Maybe by Angela Petch

The December exercise was to write a Christmas tale from the point of view of a six year old. We had several excellent contributions, so this may be the first to be published here.

Maybe

Yucky salted cod tonight and I found three bones. I hid my fish under slimy peas and Uncle Carlo noticed. But he didn’t say – maybe ‘cos it’s Christmas Eve.

I’m in bed now and I can’t sleep. Roberto’s snuggled down, his feet all warm on my tummy and he’s making snuffling noises. I bet he’s dreaming what Babbo Natale will leave in his clogs by the fire. An apple …a toy car even. Mamma’s warned us both there can’t be much – not with Papa away, fighting.

I’ve tried squeezing my eyes tight and covering my face with the scratchy blanket but I’m not tired.

There are icy teeth hanging down from the window. And there are stars sticking to the black sky. I could see Babbo Natale ride across the sky if I stayed awake to watch if any gifts fall from his sleigh.

Roberto laughed at me when I said I didn’t want toys. I only want nonna back…so I can sit in grandma’s lap, listening to her stories.
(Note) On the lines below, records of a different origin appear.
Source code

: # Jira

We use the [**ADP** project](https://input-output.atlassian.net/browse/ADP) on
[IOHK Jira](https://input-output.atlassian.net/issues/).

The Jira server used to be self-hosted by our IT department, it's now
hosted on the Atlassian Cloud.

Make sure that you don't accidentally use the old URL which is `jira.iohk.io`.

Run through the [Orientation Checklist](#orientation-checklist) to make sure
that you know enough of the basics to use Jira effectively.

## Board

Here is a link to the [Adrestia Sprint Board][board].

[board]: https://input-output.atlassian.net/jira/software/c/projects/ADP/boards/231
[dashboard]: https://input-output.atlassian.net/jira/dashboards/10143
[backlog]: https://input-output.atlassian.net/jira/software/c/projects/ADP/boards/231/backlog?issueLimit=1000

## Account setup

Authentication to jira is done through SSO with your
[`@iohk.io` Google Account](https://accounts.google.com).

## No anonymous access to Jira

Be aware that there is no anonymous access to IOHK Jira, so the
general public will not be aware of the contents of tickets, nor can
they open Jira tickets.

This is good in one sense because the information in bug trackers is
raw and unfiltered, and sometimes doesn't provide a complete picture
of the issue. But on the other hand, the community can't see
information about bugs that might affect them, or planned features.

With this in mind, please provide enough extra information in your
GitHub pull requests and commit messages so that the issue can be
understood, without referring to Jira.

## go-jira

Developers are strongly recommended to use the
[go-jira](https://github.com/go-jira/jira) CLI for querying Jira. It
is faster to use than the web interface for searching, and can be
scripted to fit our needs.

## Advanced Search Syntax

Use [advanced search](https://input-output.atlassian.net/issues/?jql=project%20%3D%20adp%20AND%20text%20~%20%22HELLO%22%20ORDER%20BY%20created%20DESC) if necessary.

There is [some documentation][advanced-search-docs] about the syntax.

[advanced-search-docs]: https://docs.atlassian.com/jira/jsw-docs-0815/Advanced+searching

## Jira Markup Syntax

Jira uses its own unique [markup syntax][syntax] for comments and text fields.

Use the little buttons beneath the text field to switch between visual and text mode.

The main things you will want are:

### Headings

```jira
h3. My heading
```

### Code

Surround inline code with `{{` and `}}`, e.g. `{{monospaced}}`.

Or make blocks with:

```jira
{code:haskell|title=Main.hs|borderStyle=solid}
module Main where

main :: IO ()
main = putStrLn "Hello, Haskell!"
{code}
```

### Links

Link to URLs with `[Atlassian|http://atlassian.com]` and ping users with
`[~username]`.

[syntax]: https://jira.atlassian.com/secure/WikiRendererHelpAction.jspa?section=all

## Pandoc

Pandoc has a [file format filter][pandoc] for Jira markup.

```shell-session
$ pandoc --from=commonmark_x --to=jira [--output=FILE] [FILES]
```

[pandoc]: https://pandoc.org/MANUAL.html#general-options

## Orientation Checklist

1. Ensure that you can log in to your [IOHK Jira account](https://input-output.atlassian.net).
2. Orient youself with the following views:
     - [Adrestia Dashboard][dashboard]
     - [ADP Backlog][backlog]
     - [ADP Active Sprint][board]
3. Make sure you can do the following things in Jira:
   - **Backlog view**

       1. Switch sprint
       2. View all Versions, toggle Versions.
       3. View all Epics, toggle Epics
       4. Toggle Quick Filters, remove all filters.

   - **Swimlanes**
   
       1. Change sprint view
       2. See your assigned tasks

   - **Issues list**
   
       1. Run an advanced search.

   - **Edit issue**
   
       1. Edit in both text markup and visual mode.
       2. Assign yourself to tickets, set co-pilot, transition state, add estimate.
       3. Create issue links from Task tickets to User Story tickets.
The front door slams. Roberto’s eyes flicker but he sticks his thumb in his mouth and turns over. Then Mamma shouts in her cross voice and Zio Carlo shushes her.

I tip toe across the floor boards and peep through the hatch. They’re helping somebody into nonna’s comfy chair by the fire.

Mamma’s wrapping nonna’s thick red shawl around a man. Round his head there’s a white band with red patches. His hair is yellowy white and he’s holding his head. Maybe he has a migraine like Uncle Carlo gets when he’s drunk wine… Maybe that’s Babbo Natale sitting downstairs – halfway round his long sleigh-journey. He’s tired and needs a rest. Maybe his reindeer are in our stable. I hope there’s enough hay.

‘He cannot stay here,’ I hear mamma say, ‘it’s too risky.’

I can’t hear Zio’s reply and so I edge further towards the opening, knocking the candlestick over at the top of the ladder.

They all look up – even Babbo Natale. Six eyes, round and frightened like listening-to-ghost-story-eyes.

‘Assunta?’ mamma hisses, ‘get back to bed or Babbo Natale will not come tonight’.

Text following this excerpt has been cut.